Sunday, December 21, 2008

IL DUCCI

I have nothing to offer at this time, so here's a typically interesting and worthwhile interview with Joe Carducci: Part 1, Part 2.

Wednesday, December 17, 2008

THIS MONTH IN JAZZIZ

[I've been writing for Jazziz since 2002 or so, but this is my first cover story for them. I think it turned out pretty well.]

WOUND AND UNBOUND
Pianist Aaron Parks brings an alt-rock attitude to his Blue Note debut.


Aaron Parks’ long blond hair falls around his face, framing startlingly blue, long-lashed eyes. The nails of his sandaled feet are painted alternately turquoise and pumpkin-orange. It’s a sunny Thursday afternoon, and Parks’ debut disc as a leader, Invisible Cinema (Blue Note), has already been out for two days, but the Virgin Megastore in Union Square isn’t stocking it yet. If the pianist is disappointed, it doesn’t show. We retire to a park bench across the street, attempting to make ourselves heard over passing trucks and the supplications of the homeless.

Parks’ fingers wind around each other restlessly as he talks. He pops his knuckles, bending the joints back and forth like a fighter preparing to be taped up. But the 24-year-old doesn’t possess a fighter’s aggressive demeanor. Instead he comes across as a genial hipster, a transplant from Seattle who now lives in Brooklyn. His conversation reveals the restless, questing mind of the boy he was not so long ago – a boy who, at the age of 14, left high school through an early-entrance college program to enroll as a triple-major (math, computer science and music) at the University of Washington.

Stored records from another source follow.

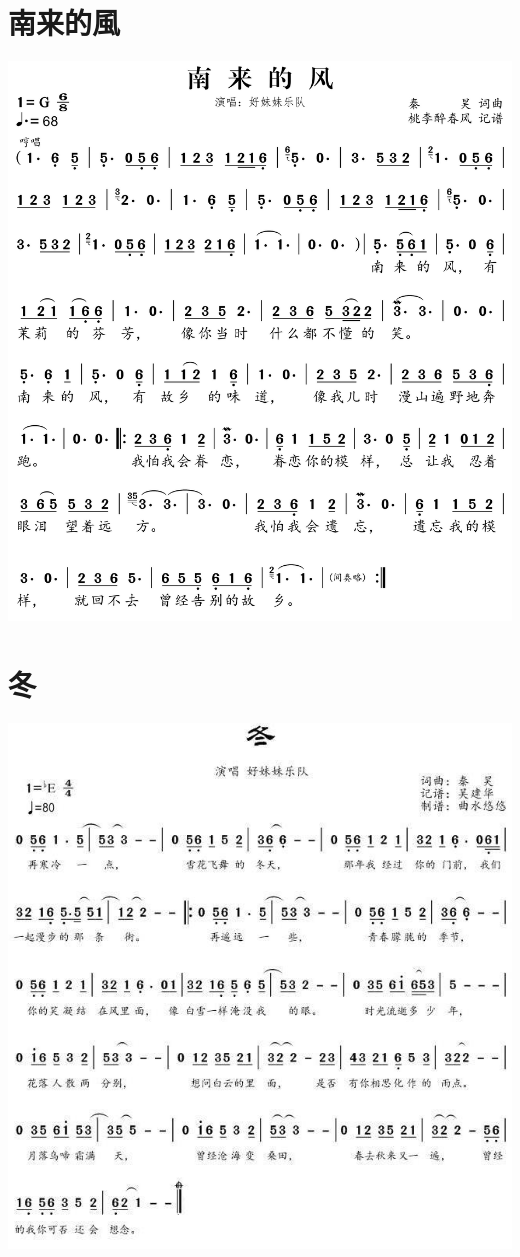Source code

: \documentclass[cn,pad,twocol]{elegantbook}
\begin{document}
\section{南来的風}  \includegraphics[width=\textwidth]{dongxiao/20200516-好妹妹-南来的风.jpg} 
\section{冬}  \includegraphics[width=\textwidth]{dongxiao/20200516-好妹妹-冬.jpg}
\end{document}
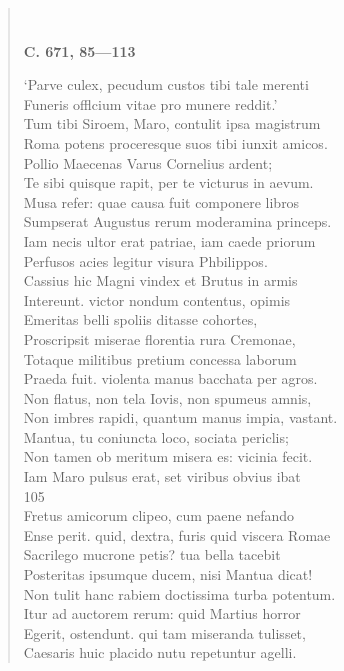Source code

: \documentclass[11pt, a4paper]{report}
\begin{document}
\begin{verse}
        ﻿\pagebreak 
     \marginpar{[144]} \begin{center} \textbf{C. 671, 85—113} \end{center}‘Parve culex, pecudum custos tibi tale merenti \\ Funeris offlcium vitae pro munere reddit.’ \\ Tum tibi Siroem, Maro, contulit ipsa magistrum \\ Roma potens proceresque suos tibi iunxit amicos. \\ Pollio Maecenas Varus Cornelius ardent; \\ Te sibi quisque rapit, per te victurus in aevum. \\ Musa refer: quae causa fuit componere libros \\ Sumpserat Augustus rerum moderamina princeps. \\ Iam necis ultor erat patriae, iam caede priorum \\ Perfusos acies legitur visura Phbilippos. \\ Cassius hic Magni vindex et Brutus in armis \\ Intereunt. victor nondum contentus, opimis \\ Emeritas belli spoliis ditasse cohortes, \\ Proscripsit miserae florentia rura Cremonae, \\ Totaque militibus pretium concessa laborum \\ Praeda fuit. violenta manus bacchata per agros. \\ Non flatus, non tela Iovis, non spumeus amnis, \\ Non imbres rapidi, quantum manus impia, vastant. \\ Mantua, tu coniuncta loco, sociata periclis; \\ Non tamen ob meritum misera  \lbrack es: vicinia fecit. \\ Iam Maro pulsus erat, set viribus obvius ibat \\ 105 \\ Fretus amicorum clipeo, cum paene nefando \\ Ense perit. quid, dextra, furis quid viscera Romae \\ Sacrilego mucrone petis? tua bella tacebit \\ Posteritas ipsumque ducem, nisi Mantua dicat! \\ Non tulit hanc rabiem doctissima turba potentum. \\ Itur ad auctorem rerum: quid Martius horror \\ Egerit, ostendunt. qui tam miseranda tulisset, \\ Caesaris huic placido nutu repetuntur agelli. \\ 

\end{verse}
\end{document}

At 16, Parks transferred to the Manhattan School of Music. During his final year of studies there, he began touring with Terence Blanchard. Subsequently, he appeared on three of the trumpeter’s albums – Flow, Bounce and A Tale of God’s Will (A Requiem for Katrina) – as well as on the soundtracks to the Spike Lee films Inside Man, She Hate Me and When the Levees Broke: A Requiem in Four Acts. He continued touring with Blanchard for five years before partnering with guitarist Kurt Rosenwinkel.

“I really, really love the sound of guitar and piano in unison,” Parks says. “There’s this certain thing that happens when you meld those two instruments together, and it can create a third – in the same way that saxophone and trumpet sometimes meld into one instrument. I’m really addicted to that sound. It makes the melodies able to sing a bit more than a piano trio might be able to on a song. Plus, it gives this extra level of intensity you can build up to. You can get to a certain point with a piano trio, but then having another instrument that you can elevate beyond it, that’s one of the things I really love.”

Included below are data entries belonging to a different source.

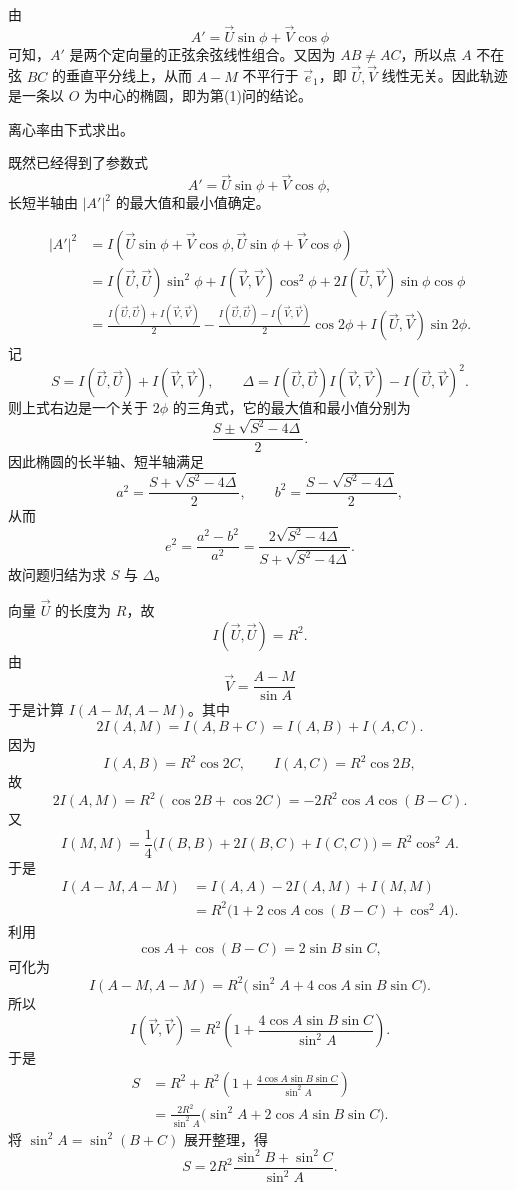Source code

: \begin{solution}
由
\[
A'=\vec U\sin\phi+\vec V\cos\phi
\]
可知，$A'$ 是两个定向量的正弦余弦线性组合。又因为 $AB\ne AC$，所以点 $A$ 不在弦 $BC$ 的垂直平分线上，从而 $A-M$ 不平行于 $\vec e_1$，即 $\vec U,\vec V$ 线性无关。因此轨迹是一条以 $O$ 为中心的椭圆，即为第(1)问的结论。

离心率由下式求出。

既然已经得到了参数式
\[
A'=\vec U\sin\phi+\vec V\cos\phi,
\]
长短半轴由 $|A'|^2$ 的最大值和最小值确定。

\begin{align*}
|A'|^2
&=I(\vec U\sin\phi+\vec V\cos\phi,\vec U\sin\phi+\vec V\cos\phi)\\
&=I(\vec U,\vec U)\sin^2\phi+I(\vec V,\vec V)\cos^2\phi+2I(\vec U,\vec V)\sin\phi\cos\phi\\
&=\frac{I(\vec U,\vec U)+I(\vec V,\vec V)}{2}
-\frac{I(\vec U,\vec U)-I(\vec V,\vec V)}{2}\cos2\phi
+I(\vec U,\vec V)\sin2\phi.
\end{align*}
记
\[
S=I(\vec U,\vec U)+I(\vec V,\vec V),\qquad
\Delta=I(\vec U,\vec U)I(\vec V,\vec V)-I(\vec U,\vec V)^2.
\]
则上式右边是一个关于 $2\phi$ 的三角式，它的最大值和最小值分别为
\[
\frac{S\pm\sqrt{S^2-4\Delta}}{2}.
\]
因此椭圆的长半轴、短半轴满足
\[
a^2=\frac{S+\sqrt{S^2-4\Delta}}{2},\qquad
b^2=\frac{S-\sqrt{S^2-4\Delta}}{2},
\]
从而
\[
e^2=\frac{a^2-b^2}{a^2}
=\frac{2\sqrt{S^2-4\Delta}}{S+\sqrt{S^2-4\Delta}}.
\]
故问题归结为求 $S$ 与 $\Delta$。

向量 $\vec U$ 的长度为 $R$，故
\[
I(\vec U,\vec U)=R^2.
\]
由
\[
\vec V=\frac{A-M}{\sin A}
\]
于是计算 $I(A-M,A-M)$。其中
\[
2I(A,M)=I(A,B+C)=I(A,B)+I(A,C).
\]
因为
\[
I(A,B)=R^2\cos2C,\qquad I(A,C)=R^2\cos2B,
\]
故
\[
2I(A,M)=R^2(\cos2B+\cos2C)=-2R^2\cos A\cos(B-C).
\]
又
\[
I(M,M)=\frac14\bigl(I(B,B)+2I(B,C)+I(C,C)\bigr)=R^2\cos^2A.
\]
于是
\begin{align*}
I(A-M,A-M)
&=I(A,A)-2I(A,M)+I(M,M)\\
&=R^2\bigl(1+2\cos A\cos(B-C)+\cos^2A\bigr).
\end{align*}
利用
\[
\cos A+\cos(B-C)=2\sin B\sin C,
\]
可化为
\[
I(A-M,A-M)=R^2\bigl(\sin^2A+4\cos A\sin B\sin C\bigr).
\]
所以
\[
I(\vec V,\vec V)=R^2\left(1+\frac{4\cos A\sin B\sin C}{\sin^2A}\right).
\]
于是
\begin{align*}
S
&=R^2+R^2\left(1+\frac{4\cos A\sin B\sin C}{\sin^2A}\right)\\
&=\frac{2R^2}{\sin^2A}\bigl(\sin^2A+2\cos A\sin B\sin C\bigr).
\end{align*}
将 $\sin^2A=\sin^2(B+C)$ 展开整理，得
\[
S=2R^2\frac{\sin^2B+\sin^2C}{\sin^2A}.
\]


\end{solution}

Along with guitarist Lionel Loueke, Parks was a driving force in Blanchard’s band, and the trumpeter recalls his former pianist fondly. “Aaron always brought freshness through his compositions, unique writing, and use of different vehicles,” Blanchard says. “His playing has developed over time, and he has his own touch and unique sound, with a distinctive harmonic and rhythmic approach to music. I have no doubt about Aaron as a leader. He has vision and is creative. He's been on a path of personal growth for years, even as a young musician.”

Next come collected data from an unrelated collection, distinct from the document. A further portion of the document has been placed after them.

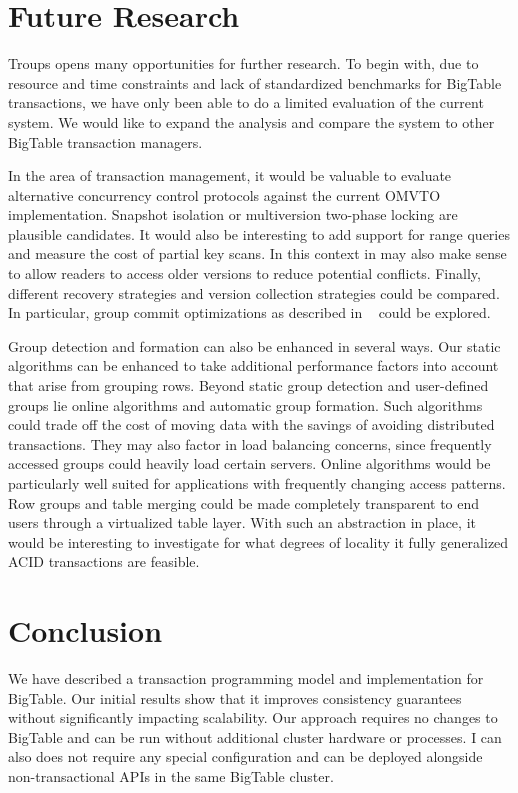 \documentclass[10pt,final,journal]{IEEEtran}
\begin{document}
\section{Future Research}
Troups opens many opportunities for further research. To begin with, due to resource and time constraints and lack of standardized benchmarks for BigTable transactions, we have only been able to do a limited evaluation of the current system. We would like to expand the analysis and compare the system to other BigTable transaction managers.

In the area of transaction management, it would be valuable to evaluate alternative concurrency control protocols against the current OMVTO implementation. Snapshot isolation or multiversion two-phase locking are plausible candidates. It would also be interesting to add support for range queries and measure the cost of partial key scans. In this context in may also make sense to allow readers to access older versions to reduce potential conflicts. Finally, different recovery strategies and version collection strategies could be compared. In particular, group commit optimizations as described in ~\cite{Weikum:2001:TIS} could be explored.

Group detection and formation can also be enhanced in several ways. Our static algorithms can be enhanced to take additional performance factors into account that arise from grouping rows. Beyond static group detection and user-defined groups lie online algorithms and automatic group formation. Such algorithms could trade off the cost of moving data with the savings of avoiding distributed transactions. They may also factor in load balancing concerns, since frequently accessed groups could heavily load certain servers. Online algorithms would be particularly well suited for applications with frequently changing access patterns. Row groups and table merging could be made completely transparent to end users through a virtualized table layer. With such an abstraction in place, it would be interesting to investigate for what degrees of locality it fully generalized ACID transactions are feasible.

\section{Conclusion}
We have described a transaction programming model and implementation for BigTable. Our initial results show that it improves consistency guarantees without significantly impacting scalability. Our approach requires no changes to BigTable and can be run without additional cluster hardware or processes. I can also does not require any special configuration and can be deployed alongside non-transactional APIs in the same BigTable cluster.
\end{document}

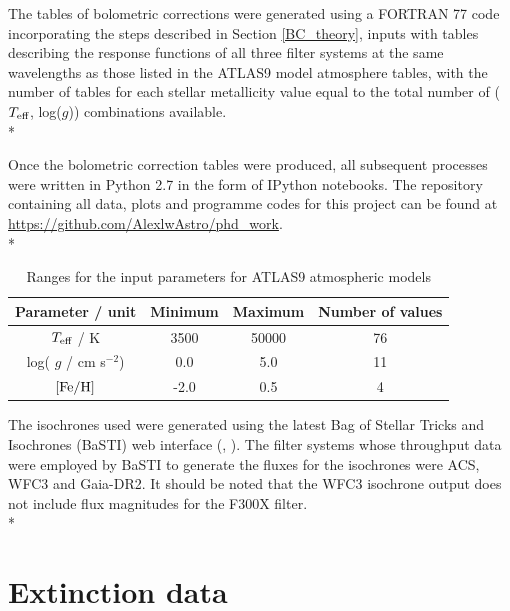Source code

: \documentclass[12pt, a4paper]{report}
\begin{document}
The tables of bolometric corrections were generated using a FORTRAN 77 code incorporating the steps described in Section \ref{BC_theory}, inputs with tables describing the response functions of all three filter systems at the same wavelengths as those listed in the ATLAS9 model atmosphere tables, with the number of tables for each stellar metallicity value equal to the total number of ($T_{\textnormal{eff}}$, log($g$)) combinations available.\\*

Once the bolometric correction tables were produced, all subsequent processes were written in Python 2.7 in the form of IPython notebooks. The repository containing all data, plots and programme codes for this project can be found at \protect\url{https://github.com/AlexlwAstro/phd_work}.\\*


\begin{table}
\begin{center}
\begin{tabular}{cccc}
\hline
Parameter / unit & Minimum & Maximum & Number of values \\
\hline
$T_{\textnormal{eff}}$ / K & 3500 & 50000 & 76 \\
log( $g$ / cm s$^{-2}$) & 0.0 & 5.0 & 11 \\
$\textnormal{[Fe/H]}$ & -2.0 & 0.5 & 4 \\
\hline
\end{tabular}
\caption{Ranges for the input parameters for ATLAS9 atmospheric models}
\label{atlas9_input}
\end{center}
\end{table}


The isochrones used were generated using the latest Bag of Stellar Tricks and Isochrones (BaSTI) web interface (\cite{2004ApJ...612..168P}, \cite{2018ApJ...856..125H}). The filter systems whose throughput data were employed by BaSTI to generate the fluxes for the isochrones were ACS, WFC3 and Gaia-DR2. It should be noted that the WFC3 isochrone output does not include flux magnitudes for the F300X filter.\\*

\section{Extinction data}
\end{document}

That vision is apparent from the first chords of Invisible Cinema. “Travelers” kicks off the album with an intricate rhythm reminiscent of the programmed drum patterns on Radiohead’s Kid A. Parks’ right hand pounds the music forward, as his left dances with an agility that’s reminiscent of McCoy Tyner. But it’s the disc’s third cut, “Nemesis,” that serves as a sort of manifesto and as a microcosm of the whole album. Its combination of groove and grandeur defines Parks as both a musician and composer. He laughs when I compare the song’s melancholy opening figure to the current theme music for the TV series Battlestar Galactica, which he hasn’t heard.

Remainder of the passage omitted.